Comme tous les acteurs de la crise, Fahad pense que les accords ont été imposés par la communauté internationale, alors que l’Etat n’était pas en bonne posture. «Le gouvernement avait ses réserves ; la CMA avait ses réserves et ce sont les deux principaux acteurs.» Mais il y trouve son compte tout de même. «On a trouvé que son contenu, en tous cas la plus grande partie, n’était pas mauvais pour la paix. Et même quand on s’affrontait avec la CMA, on s’accordait sur ça : le contenu de l’accord.»

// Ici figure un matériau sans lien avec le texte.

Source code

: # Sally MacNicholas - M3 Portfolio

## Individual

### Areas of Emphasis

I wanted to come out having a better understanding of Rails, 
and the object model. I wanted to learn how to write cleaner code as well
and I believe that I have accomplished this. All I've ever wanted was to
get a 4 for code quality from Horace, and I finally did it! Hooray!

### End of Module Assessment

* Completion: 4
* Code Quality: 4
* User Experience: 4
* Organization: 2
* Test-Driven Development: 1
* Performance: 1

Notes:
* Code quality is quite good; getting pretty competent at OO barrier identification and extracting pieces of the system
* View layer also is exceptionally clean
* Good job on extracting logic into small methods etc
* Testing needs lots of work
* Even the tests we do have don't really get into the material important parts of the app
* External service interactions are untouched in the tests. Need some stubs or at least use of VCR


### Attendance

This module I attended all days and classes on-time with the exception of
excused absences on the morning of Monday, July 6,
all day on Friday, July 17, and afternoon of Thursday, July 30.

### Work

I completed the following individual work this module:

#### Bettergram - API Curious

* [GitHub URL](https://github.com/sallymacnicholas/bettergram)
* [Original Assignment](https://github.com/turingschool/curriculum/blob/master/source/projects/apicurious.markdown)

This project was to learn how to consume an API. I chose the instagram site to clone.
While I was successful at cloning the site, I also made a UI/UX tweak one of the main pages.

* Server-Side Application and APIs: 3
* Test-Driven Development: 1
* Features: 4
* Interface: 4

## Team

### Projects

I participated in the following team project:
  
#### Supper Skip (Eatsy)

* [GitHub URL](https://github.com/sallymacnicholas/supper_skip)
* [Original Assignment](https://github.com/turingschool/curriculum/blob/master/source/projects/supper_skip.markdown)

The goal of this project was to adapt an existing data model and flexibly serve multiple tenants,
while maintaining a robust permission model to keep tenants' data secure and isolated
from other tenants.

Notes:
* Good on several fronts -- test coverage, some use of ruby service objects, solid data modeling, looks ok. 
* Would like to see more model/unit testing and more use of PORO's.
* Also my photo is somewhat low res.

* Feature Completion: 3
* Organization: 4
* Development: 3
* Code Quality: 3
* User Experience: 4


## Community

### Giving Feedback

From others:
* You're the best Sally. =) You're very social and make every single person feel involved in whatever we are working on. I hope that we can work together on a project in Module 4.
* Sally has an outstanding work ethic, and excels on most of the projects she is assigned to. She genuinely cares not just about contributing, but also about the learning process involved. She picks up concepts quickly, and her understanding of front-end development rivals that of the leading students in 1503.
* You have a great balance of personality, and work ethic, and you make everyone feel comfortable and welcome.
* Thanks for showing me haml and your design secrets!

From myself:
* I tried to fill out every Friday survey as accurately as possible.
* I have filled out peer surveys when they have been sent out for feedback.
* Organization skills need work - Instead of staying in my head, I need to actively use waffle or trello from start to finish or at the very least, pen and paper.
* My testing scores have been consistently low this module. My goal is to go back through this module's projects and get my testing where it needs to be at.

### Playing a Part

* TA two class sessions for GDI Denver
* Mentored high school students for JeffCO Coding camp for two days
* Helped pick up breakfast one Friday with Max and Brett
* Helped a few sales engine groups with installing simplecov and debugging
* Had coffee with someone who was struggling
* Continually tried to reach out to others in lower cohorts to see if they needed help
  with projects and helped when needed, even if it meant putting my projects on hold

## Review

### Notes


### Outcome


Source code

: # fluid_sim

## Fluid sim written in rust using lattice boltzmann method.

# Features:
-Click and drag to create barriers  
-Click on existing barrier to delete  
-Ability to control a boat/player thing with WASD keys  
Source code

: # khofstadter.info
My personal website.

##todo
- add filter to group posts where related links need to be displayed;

Les craintes du leader s’avéreront fondées. En août 2023, les hostilités reprennent dans le nord du pays entre les rebelles et les forces armées maliennes accompagnées de leurs supplétifs russes. L’heure est de nouveau à la guerre. Fahad et le général Gamou se séparent. Pour le premier, la junte au pouvoir a fait la preuve de ce qu’elle ne veut plus des Touareg, qu’elle a d’ailleurs abandonnés aux assauts de l’Etat islamique et le salut des Imghad passe désormais par l’union avec les autres tribus ; quand le second continue de voir dans sa communauté une milice supplétive de l’armée qui sert aussi ses propres intérêts.

Dans les rangs rebelles, 2024

Un cadre du mouvement indépendantiste estime que Fahad avait «attaché sa parole». «C’était une fierté pour lui et pour nous tous. Il ne faisait pas de demi mesure. Ni quand il était contre nous ni quand il était avec nous. Il a perdu plus d’hommes que Bilal dans les derniers combats.»

Sur son compte Twitter, le chef de groupe se présentait comme «un éleveur de vaches devenu combattant pour sa survie et pour la dignité chère à son peuple», invoquant Dieu «à faire régner la justice dans ce monde.» En 2022, lorsque je lui avait demandé s’il s’était imaginé un jour en chef de guerre, il m’avait répondu : «Absolument pas. Je ne le souhaitais même pas. On a toujours misé sur le retour de la paix. Vous savez, la chose la plus précieuse pour moi dans cette vie, c’est de pouvoir dormir là où le coucher de soleil me trouve. Malheureusement, de plus en plus, ça s’éloigne. Il y a des endroits où l’on ne peut pas dormir même si le soleil se couche, où il faut tout faire pour que le soleil ne se couche pas.»

C’est l’aube qui a cueilli la vie du leader. La veille, dans son dernier discours, prononcé debout, en tamachek, sous le hangar de fortune où étaient réunis les chefs du nord, il avait appelé au respect de la parole donnée et exhorté les hommes à se battre pour leur liberté « à jamais ».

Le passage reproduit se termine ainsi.